Reporter: Grace Olivia | Editor: Yudho Winarto
KONTAN.CO.ID - JAKARTA. Risiko perang mata uang atau currency war menghantui ekonomi global. Pelemahan mata uang yuan China sejak kemarin ke level terendah sejak 2008 yaitu menembus 7 yuan per dolar AS, menjadi babak baru perang dagang antara dua ekonomi raksasa dunia Amerika Serikat (AS) dan China.
Bank Indonesia (BI) mengawasi dinamika kondisi eksternal yang terjadi saat ini, termasuk pelemahan mata uang yuan China. Namun, Deputi Gubernur BI Dody Budi Waluyo meyakini pelemahan yuan tidak akan berlanjut lebih dalam lantaran akan berbalik memunculkan risiko terhadap ekonomi Negeri Tirai Bambu itu sendiri.

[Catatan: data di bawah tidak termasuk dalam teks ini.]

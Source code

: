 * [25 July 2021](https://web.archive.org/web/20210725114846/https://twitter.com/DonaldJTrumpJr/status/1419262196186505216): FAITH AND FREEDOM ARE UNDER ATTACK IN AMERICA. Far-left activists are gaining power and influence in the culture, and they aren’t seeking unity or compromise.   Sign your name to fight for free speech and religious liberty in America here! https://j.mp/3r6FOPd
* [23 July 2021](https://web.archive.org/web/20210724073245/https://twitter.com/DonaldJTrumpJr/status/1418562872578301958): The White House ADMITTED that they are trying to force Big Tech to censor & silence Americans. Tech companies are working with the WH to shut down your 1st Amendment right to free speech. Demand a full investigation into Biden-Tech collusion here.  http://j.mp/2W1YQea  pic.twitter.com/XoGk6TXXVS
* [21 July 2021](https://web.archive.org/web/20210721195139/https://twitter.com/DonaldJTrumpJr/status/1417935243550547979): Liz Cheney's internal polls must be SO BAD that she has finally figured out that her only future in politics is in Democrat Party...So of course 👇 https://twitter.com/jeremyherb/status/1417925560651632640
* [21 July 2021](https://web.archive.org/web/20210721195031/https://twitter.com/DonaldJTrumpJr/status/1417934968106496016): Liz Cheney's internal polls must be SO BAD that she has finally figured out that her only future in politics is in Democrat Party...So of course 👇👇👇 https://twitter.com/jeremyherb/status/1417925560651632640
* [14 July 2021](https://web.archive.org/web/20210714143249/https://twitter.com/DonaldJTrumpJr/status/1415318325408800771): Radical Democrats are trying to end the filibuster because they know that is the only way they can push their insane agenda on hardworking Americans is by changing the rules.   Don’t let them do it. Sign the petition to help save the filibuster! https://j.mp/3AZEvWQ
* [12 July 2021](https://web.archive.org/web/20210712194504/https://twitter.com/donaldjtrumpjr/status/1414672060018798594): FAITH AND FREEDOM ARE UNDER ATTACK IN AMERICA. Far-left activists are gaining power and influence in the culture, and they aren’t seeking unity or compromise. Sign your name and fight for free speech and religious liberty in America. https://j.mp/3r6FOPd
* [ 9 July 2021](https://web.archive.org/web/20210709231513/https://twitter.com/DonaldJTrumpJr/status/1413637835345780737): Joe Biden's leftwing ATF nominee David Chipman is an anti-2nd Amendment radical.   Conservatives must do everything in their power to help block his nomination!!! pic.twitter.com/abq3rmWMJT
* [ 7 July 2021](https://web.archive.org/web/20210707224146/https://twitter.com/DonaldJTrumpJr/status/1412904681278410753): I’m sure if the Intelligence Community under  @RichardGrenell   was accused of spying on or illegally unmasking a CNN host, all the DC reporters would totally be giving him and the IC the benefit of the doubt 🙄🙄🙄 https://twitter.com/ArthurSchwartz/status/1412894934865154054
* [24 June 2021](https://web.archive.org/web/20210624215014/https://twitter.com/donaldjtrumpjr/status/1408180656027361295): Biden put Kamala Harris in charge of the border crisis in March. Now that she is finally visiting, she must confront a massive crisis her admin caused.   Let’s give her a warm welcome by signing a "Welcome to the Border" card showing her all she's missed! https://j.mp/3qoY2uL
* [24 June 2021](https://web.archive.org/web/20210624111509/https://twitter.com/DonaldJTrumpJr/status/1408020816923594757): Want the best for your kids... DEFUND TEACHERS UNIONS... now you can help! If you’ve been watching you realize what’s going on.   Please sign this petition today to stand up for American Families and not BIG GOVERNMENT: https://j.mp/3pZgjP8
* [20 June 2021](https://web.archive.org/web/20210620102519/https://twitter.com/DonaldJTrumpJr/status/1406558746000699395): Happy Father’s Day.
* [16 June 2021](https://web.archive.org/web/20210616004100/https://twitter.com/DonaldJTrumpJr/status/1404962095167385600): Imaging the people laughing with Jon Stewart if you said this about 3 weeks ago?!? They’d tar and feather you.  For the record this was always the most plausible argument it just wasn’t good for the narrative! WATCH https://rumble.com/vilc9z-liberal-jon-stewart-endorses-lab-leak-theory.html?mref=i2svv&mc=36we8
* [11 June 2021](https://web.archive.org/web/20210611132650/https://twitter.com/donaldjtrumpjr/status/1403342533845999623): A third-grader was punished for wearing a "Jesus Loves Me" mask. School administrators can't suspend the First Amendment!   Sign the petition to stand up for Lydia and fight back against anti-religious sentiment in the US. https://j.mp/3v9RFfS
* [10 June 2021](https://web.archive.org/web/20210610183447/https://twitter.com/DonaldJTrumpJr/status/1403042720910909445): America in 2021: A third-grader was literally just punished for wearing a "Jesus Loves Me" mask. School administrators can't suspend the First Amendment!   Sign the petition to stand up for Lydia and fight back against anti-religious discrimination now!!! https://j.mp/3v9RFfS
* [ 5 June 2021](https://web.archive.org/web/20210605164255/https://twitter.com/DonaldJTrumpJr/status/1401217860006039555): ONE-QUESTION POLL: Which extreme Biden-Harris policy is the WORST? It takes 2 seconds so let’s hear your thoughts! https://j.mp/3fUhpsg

Baca Juga: Pagi ini, kurs yuan terhadap rupiah melemah 0,4%
“Tiongkok masih berkepentingan mencegah Yuan melemah terlalu dalam karena perlu mendorong permintaan domestik,” ujar Dody kepada Kontan.co.id, Selasa (6/8).
Pelemahan mata uang yuan yang terlalu dalam, menurutnya, akan mengganggu permintaan di dalam negeri China sendiri.
Sementara, permintaan domestik menjadi tumpuan di tengah melemahnya kinerja perdagangan eksternal China, terutama dengan risiko perang dagang yang berkepanjangan (prolonged trade-war).
Baca Juga: Sempat melonjak, harga emas spot kembali meredup pagi ini US$ 1.462,43 per ons troi
Dody menegaskan, BI akan terus mengamati dan mengantisipasi faktor-faktor risiko terhadap perekonomian makro di dalam negeri.
"Fokus kebijakan BI adalah memitigasi risiko yang dapat mengganggu ekonomi makro domestik dan stabilitas sistem keuangan,” tandasnya.
Adapun, pagi ini mata uang yuan terpantau berada pada level 7,05 per dolar AS. Sementara rupiah makin merosot menembus Rp 13.354 per dolar AS pada pukul 09.30 WIB di pasar spot.
Baca Juga: Yuan melemah, inikah saat yang tepat kulakan barang dari marketplace China?
Bersamaan dengan itu, indeks saham (IHSG) juga makin memerah, turun 1,72% ke level 6.069 setelah kemarin ditutup melorot 2,59%.